Types of Regret

In general, I find there are “two types” of regret. The first type I will “regret by action” and the second to be “regret by inaction.”

Regret by action is regretting a decision or choice I have made in the past. I regret doing x thing because it gave me negative consequences in either the short or long term.

Regret by inaction, on the contrary, is a regret caused by a lack of decision. I regret not doing x thing because it gave me negative consequences in either the short or long term.

Though nuanced, the distinction and definition of these two “modes” of regret is fascinating to me.

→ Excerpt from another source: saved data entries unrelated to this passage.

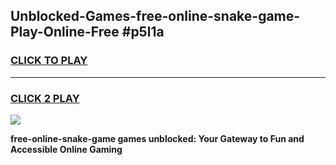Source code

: 
## Unblocked-Games-free-online-snake-game-Play-Online-Free #p5l1a
<h3>
<a href="https://us.freeplayer.one?title=free-online-snake-game&ref=10M">CLICK TO PLAY</a></h3>
<hr>

<h3>
<a href="https://us.freeplayer.one?title=free-online-snake-game&ref=10M">CLICK 2 PLAY</a>
  
</h3>

<a href="https://us.freeplayer.one?title=free-online-snake-game&ref=10M"><img src="https://clearcache.store/games.png"></a>


**free-online-snake-game games unblocked: Your Gateway to Fun and Accessible Online Gaming**
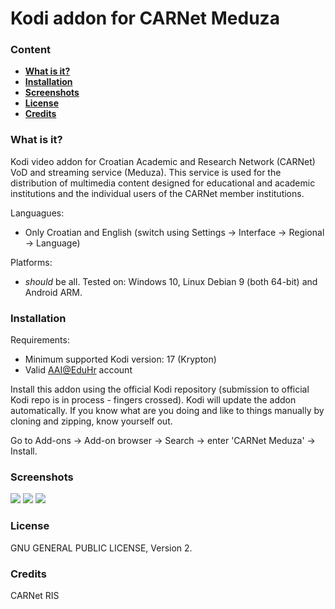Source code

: # Kodi addon for CARNet Meduza
### Content
* [**What is it?**](#what-is-it)
* [**Installation**](#installation)
* [**Screenshots**](#screenshots)
* [**License**](#license)
* [**Credits**](#credits)

### What is it?
Kodi video addon for Croatian Academic and Research Network (CARNet) VoD and streaming service (Meduza). This service is used for the distribution of multimedia content designed for educational and academic institutions and the individual users of the CARNet member institutions.

Languagues:
- Only Croatian and English (switch using Settings -> Interface -> Regional -> Language)

Platforms:
- *should* be all. Tested on: Windows 10, Linux Debian 9 (both 64-bit) and Android ARM. 

### Installation 
Requirements: 
- Minimum supported Kodi version: 17 (Krypton)
- Valid [AAI@EduHr](http://www.aaiedu.hr/en) account

Install this addon using the official Kodi repository (submission to official Kodi repo is in process - fingers crossed). Kodi will update the addon automatically. If you know what are you doing and like to things manually by cloning and zipping, know yourself out. 

Go to Add-ons -> Add-on browser -> Search -> enter 'CARNet Meduza' -> Install.

### Screenshots
![](https://github.com/scavara/plugin.video.carnet-meduza/blob/master/resources/screenshots/screenshot-01.jpg)
![](https://github.com/scavara/plugin.video.carnet-meduza/blob/master/resources/screenshots/screenshot-02.jpg)
![](https://github.com/scavara/plugin.video.carnet-meduza/blob/master/resources/screenshots/screenshot-03.jpg)

### License
GNU GENERAL PUBLIC LICENSE, Version 2.

### Credits
CARNet RIS
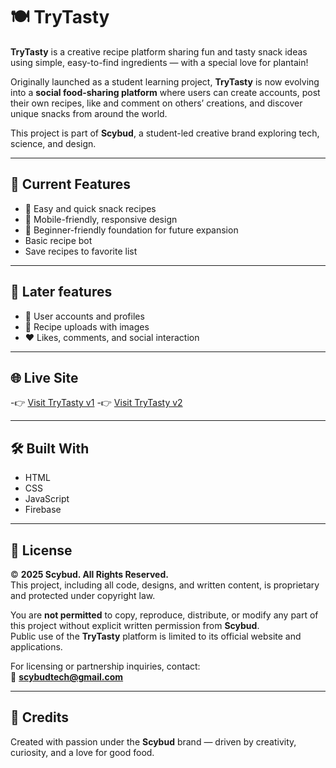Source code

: # 🍽️ TryTasty

**TryTasty** is a creative recipe platform sharing fun and tasty snack ideas using simple, easy-to-find ingredients — with a special love for plantain!

Originally launched as a student learning project, **TryTasty** is now evolving into a **social food-sharing platform** where users can create accounts, post their own recipes, like and comment on others’ creations, and discover unique snacks from around the world.

This project is part of **Scybud**, a student-led creative brand exploring tech, science, and design.

---

## 🚀 Current Features

- 🍌 Easy and quick snack recipes
- 📱 Mobile-friendly, responsive design
- 🎯 Beginner-friendly foundation for future expansion
- Basic recipe bot
- Save recipes to favorite list

---

## 🔮 Later features

- 👥 User accounts and profiles
- 📝 Recipe uploads with images
- ❤️ Likes, comments, and social interaction

---

## 🌐 Live Site

-👉 [Visit TryTasty v1](https://scyflix.github.io/TryTasty/v1/)
-👉 [Visit TryTasty v2](https://tytasty.de/)

---

## 🛠️ Built With

- HTML
- CSS
- JavaScript
- Firebase

---

## 📜 License

© **2025 Scybud. All Rights Reserved.**  
This project, including all code, designs, and written content, is proprietary and protected under copyright law.

You are **not permitted** to copy, reproduce, distribute, or modify any part of this project without explicit written permission from **Scybud**.  
Public use of the **TryTasty** platform is limited to its official website and applications.

For licensing or partnership inquiries, contact:  
📧 **scybudtech@gmail.com**

---

## 🙌 Credits

Created with passion under the **Scybud** brand — driven by creativity, curiosity, and a love for good food.

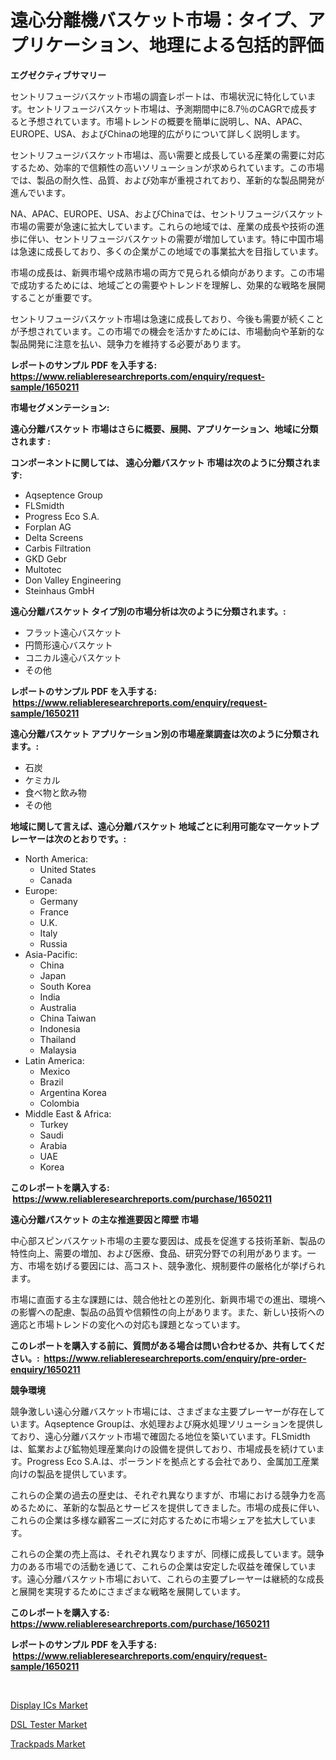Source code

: <p><h1>遠心分離機バスケット市場：タイプ、アプリケーション、地理による包括的評価</h1></p><p><strong>エグゼクティブサマリー</strong></p>
<p><p>セントリフュージバスケット市場の調査レポートは、市場状況に特化しています。セントリフュージバスケット市場は、予測期間中に8.7％のCAGRで成長すると予想されています。市場トレンドの概要を簡単に説明し、NA、APAC、EUROPE、USA、およびChinaの地理的広がりについて詳しく説明します。</p><p>セントリフュージバスケット市場は、高い需要と成長している産業の需要に対応するため、効率的で信頼性の高いソリューションが求められています。この市場では、製品の耐久性、品質、および効率が重視されており、革新的な製品開発が進んでいます。</p><p>NA、APAC、EUROPE、USA、およびChinaでは、セントリフュージバスケット市場の需要が急速に拡大しています。これらの地域では、産業の成長や技術の進歩に伴い、セントリフュージバスケットの需要が増加しています。特に中国市場は急速に成長しており、多くの企業がこの地域での事業拡大を目指しています。</p><p>市場の成長は、新興市場や成熟市場の両方で見られる傾向があります。この市場で成功するためには、地域ごとの需要やトレンドを理解し、効果的な戦略を展開することが重要です。</p><p>セントリフュージバスケット市場は急速に成長しており、今後も需要が続くことが予想されています。この市場での機会を活かすためには、市場動向や革新的な製品開発に注意を払い、競争力を維持する必要があります。</p></p>
<p><strong>レポートのサンプル PDF を入手する: <a href="https://www.reliableresearchreports.com/enquiry/request-sample/1650211">https://www.reliableresearchreports.com/enquiry/request-sample/1650211</a></strong></p>
<p><strong>市場セグメンテーション:</strong></p>
<p><strong> 遠心分離バスケット 市場はさらに概要、展開、アプリケーション、地域に分類されます :</strong></p>
<p><strong>コンポーネントに関しては、 遠心分離バスケット 市場は次のように分類されます: &nbsp;</strong></p>
<p><ul><li>Aqseptence Group</li><li>FLSmidth</li><li>Progress Eco S.A.</li><li>Forplan AG</li><li>Delta Screens</li><li>Carbis Filtration</li><li>GKD Gebr</li><li>Multotec</li><li>Don Valley Engineering</li><li>Steinhaus GmbH</li></ul></p>
<p><strong> 遠心分離バスケット タイプ別の市場分析は次のように分類されます。:</strong></p>
<p><ul><li>フラット遠心バスケット</li><li>円筒形遠心バスケット</li><li>コニカル遠心バスケット</li><li>その他</li></ul></p>
<p><strong>レポートのサンプル PDF を入手する: &nbsp;<a href="https://www.reliableresearchreports.com/enquiry/request-sample/1650211">https://www.reliableresearchreports.com/enquiry/request-sample/1650211</a></strong></p>
<p><strong> 遠心分離バスケット アプリケーション別の市場産業調査は次のように分類されます。:</strong></p>
<p><ul><li>石炭</li><li>ケミカル</li><li>食べ物と飲み物</li><li>その他</li></ul></p>
<p><strong>地域に関して言えば、遠心分離バスケット 地域ごとに利用可能なマーケットプレーヤーは次のとおりです。:</strong></p>
<p><ul>
    <li>
        North America:
        <ul>
            <li>United States</li>
            <li>Canada</li>
        </ul>
    </li>
    <li>
        Europe:
        <ul>
            <li>Germany</li>
            <li>France</li>
            <li>U.K.</li>
            <li>Italy</li>
            <li>Russia</li>
        </ul>
    </li>
    <li>
        Asia-Pacific:
        <ul>
            <li>China</li>
            <li>Japan</li>
            <li>South Korea</li>
            <li>India</li>
            <li>Australia</li>
            <li>China Taiwan</li>
            <li>Indonesia</li>
            <li>Thailand</li>
            <li>Malaysia</li>
        </ul>
    </li>
    <li>
        Latin America:
        <ul>
            <li>Mexico</li>
            <li>Brazil</li>
            <li>Argentina Korea</li>
            <li>Colombia</li>
        </ul>
    </li>
    <li>
        Middle East & Africa:
        <ul>
            <li>Turkey</li>
            <li>Saudi</li>
            <li>Arabia</li>
            <li>UAE</li>
            <li>Korea</li>
        </ul>
    </li>
    </ul></p>
<p><strong>このレポートを購入する: &nbsp;<a href="https://www.reliableresearchreports.com/purchase/1650211">https://www.reliableresearchreports.com/purchase/1650211</a></strong></p>
<p><strong>遠心分離バスケット の主な推進要因と障壁 市場</strong></p>
<p><p>中心部スピンバスケット市場の主要な要因は、成長を促進する技術革新、製品の特性向上、需要の増加、および医療、食品、研究分野での利用があります。一方、市場を妨げる要因には、高コスト、競争激化、規制要件の厳格化が挙げられます。</p><p>市場に直面する主な課題には、競合他社との差別化、新興市場での進出、環境への影響への配慮、製品の品質や信頼性の向上があります。また、新しい技術への適応と市場トレンドの変化への対応も課題となっています。</p></p>
<p><strong>このレポートを購入する前に、質問がある場合は問い合わせるか、共有してください。:&nbsp; <a href="https://www.reliableresearchreports.com/enquiry/pre-order-enquiry/1650211">https://www.reliableresearchreports.com/enquiry/pre-order-enquiry/1650211</a></strong></p>
<p><strong>競争環境</strong></p>
<p><p>競争激しい遠心分離バスケット市場には、さまざまな主要プレーヤーが存在しています。Aqseptence Groupは、水処理および廃水処理ソリューションを提供しており、遠心分離バスケット市場で確固たる地位を築いています。FLSmidthは、鉱業および鉱物処理産業向けの設備を提供しており、市場成長を続けています。Progress Eco S.A.は、ポーランドを拠点とする会社であり、金属加工産業向けの製品を提供しています。</p><p>これらの企業の過去の歴史は、それぞれ異なりますが、市場における競争力を高めるために、革新的な製品とサービスを提供してきました。市場の成長に伴い、これらの企業は多様な顧客ニーズに対応するために市場シェアを拡大しています。</p><p>これらの企業の売上高は、それぞれ異なりますが、同様に成長しています。競争力のある市場での活動を通じて、これらの企業は安定した収益を確保しています。遠心分離バスケット市場において、これらの主要プレーヤーは継続的な成長と展開を実現するためにさまざまな戦略を展開しています。</p></p>
<p><strong>このレポートを購入する: &nbsp; <a href="https://www.reliableresearchreports.com/purchase/1650211">https://www.reliableresearchreports.com/purchase/1650211</a></strong></p>
<p><strong>レポートのサンプル PDF を入手する: &nbsp;<a href="https://www.reliableresearchreports.com/enquiry/request-sample/1650211">https://www.reliableresearchreports.com/enquiry/request-sample/1650211</a></strong><strong></strong></p>
<p>&nbsp;</p>
<p><p><a href="https://github.com/gdfhhhj/Market-Research-Report-List-3/blob/main/display-ics-market.md">Display ICs Market</a></p><p><a href="https://github.com/RichRobinson5/Market-Research-Report-List-4/blob/main/dsl-tester-market.md">DSL Tester Market</a></p><p><a href="https://github.com/julyju69/Market-Research-Report-List-2/blob/main/trackpads-market.md">Trackpads Market</a></p></p>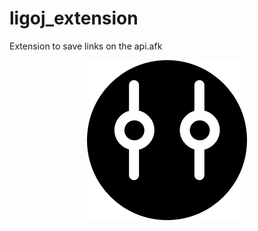 # ligoj_extension
Extension to save links on the api.afk

<p align="center">
  <img src="https://github.com/Arlefreak/ligo_extension/blob/master/src/img/256icon.png" alt="Logo"/>
</p>
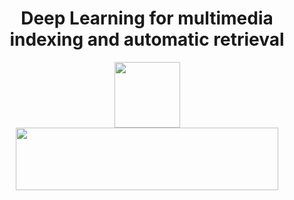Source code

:
<h1 align=center>Deep Learning for multimedia indexing and automatic retrieval</h1>

<p align=center>
  <img src="https://upload.wikimedia.org/wikipedia/commons/thumb/f/f8/Python_logo_and_wordmark.svg/1200px-Python_logo_and_wordmark.svg.png"  height="105"/>
  <img src="https://upload.wikimedia.org/wikipedia/commons/9/96/Pytorch_logo.png" width="420" height="100"/>

</p>
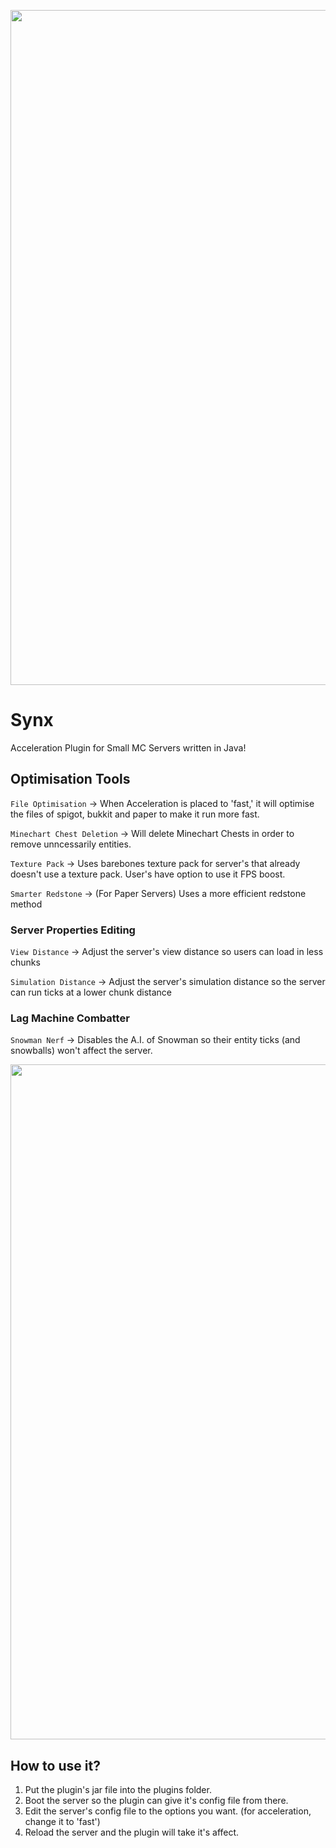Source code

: <p align="center">
  <img src="https://repository-images.githubusercontent.com/570765321/7a3ac59a-e9fa-42a5-9a7f-cb66231fe028" width="1080">
</p>

# Synx
Acceleration Plugin for Small MC Servers written in Java!

## Optimisation Tools
``File Optimisation`` -> When Acceleration is placed to 'fast,' it will optimise the files of spigot, bukkit and paper to make it run more fast.

``Minechart Chest Deletion`` -> Will delete Minechart Chests in order to remove unncessarily entities. 

``Texture Pack`` -> Uses barebones texture pack for server's that already doesn't use a texture pack. User's have option to use it FPS boost. 

``Smarter Redstone`` -> (For Paper Servers) Uses a more efficient redstone method

### Server Properties Editing
``View Distance`` -> Adjust the server's view distance so users can load in less chunks

``Simulation Distance`` -> Adjust the server's simulation distance so the server can run ticks at a lower chunk distance

### Lag Machine Combatter

``Snowman Nerf`` -> Disables the A.I. of Snowman so their entity ticks (and snowballs) won't affect the server. 

<p align="center">
  <img src="https://cdn.discordapp.com/attachments/660227834500874276/1047948760141021224/Desktop_-_3.png" width="1080">
</p>

## How to use it?
1) Put the plugin's jar file into the plugins folder.
2) Boot the server so the plugin can give it's config file from there.
3) Edit the server's config file to the options you want. (for acceleration, change it to 'fast')
4) Reload the server and the plugin will take it's affect.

First and foremost, I try my best to live life without regret. Perhaps regret, then, is not the perfect word. What I am searching for is a phrase that describes a feeling of “I wish I had done something differently” or, better yet, “in the future, if I face this situation again, I will do something differently.”

So which hurts more? Which pains me more?

Regret by inaction, the latter.

I think what pains me most about this type of regret is the feeling that things could have very easily gone differently. All I had to do was do something — really anything — and things would have been different.

I could have texted x person.
I could have stayed up a little later that night.
I could have went out instead of staying in.
I could have said something.

I think the reminder I get from this “type of remorse” is that doing has been and always will be my antidote to regret. The problem, though, as I am learning, is that doing is both the cause and the cure for pain. More on that in perhaps another post.